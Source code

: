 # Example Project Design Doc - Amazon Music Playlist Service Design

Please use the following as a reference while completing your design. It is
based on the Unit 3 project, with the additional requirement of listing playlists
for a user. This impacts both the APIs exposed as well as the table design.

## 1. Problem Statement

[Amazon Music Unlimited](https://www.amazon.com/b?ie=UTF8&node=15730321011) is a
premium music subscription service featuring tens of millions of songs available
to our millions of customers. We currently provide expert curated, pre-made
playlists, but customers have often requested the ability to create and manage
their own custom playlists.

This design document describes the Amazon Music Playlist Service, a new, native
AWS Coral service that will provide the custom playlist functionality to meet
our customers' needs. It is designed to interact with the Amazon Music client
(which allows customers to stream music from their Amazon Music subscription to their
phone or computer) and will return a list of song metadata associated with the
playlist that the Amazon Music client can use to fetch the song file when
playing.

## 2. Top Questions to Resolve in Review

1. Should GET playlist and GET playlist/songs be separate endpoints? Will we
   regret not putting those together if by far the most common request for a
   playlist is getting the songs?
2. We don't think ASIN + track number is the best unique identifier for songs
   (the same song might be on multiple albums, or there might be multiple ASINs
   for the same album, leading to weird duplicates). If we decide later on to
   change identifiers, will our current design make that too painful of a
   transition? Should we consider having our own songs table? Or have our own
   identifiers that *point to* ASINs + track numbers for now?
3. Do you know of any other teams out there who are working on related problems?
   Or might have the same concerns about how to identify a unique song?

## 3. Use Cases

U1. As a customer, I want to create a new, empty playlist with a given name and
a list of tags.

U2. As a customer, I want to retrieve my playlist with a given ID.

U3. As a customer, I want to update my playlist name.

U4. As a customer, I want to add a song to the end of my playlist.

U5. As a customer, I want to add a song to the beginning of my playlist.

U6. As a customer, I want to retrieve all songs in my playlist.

┄┄┄┄┄┄┄┄┄┄

Instructions to follow | Verbatim output is expected for the lines from the start of the data to the line in which "their own custom playlists." appears, both included.

Answer to this problem |
Source code

: # Example Project Design Doc - Amazon Music Playlist Service Design

Please use the following as a reference while completing your design. It is
based on the Unit 3 project, with the additional requirement of listing playlists
for a user. This impacts both the APIs exposed as well as the table design.

## 1. Problem Statement

[Amazon Music Unlimited](https://www.amazon.com/b?ie=UTF8&node=15730321011) is a
premium music subscription service featuring tens of millions of songs available
to our millions of customers. We currently provide expert curated, pre-made
playlists, but customers have often requested the ability to create and manage
their own custom playlists.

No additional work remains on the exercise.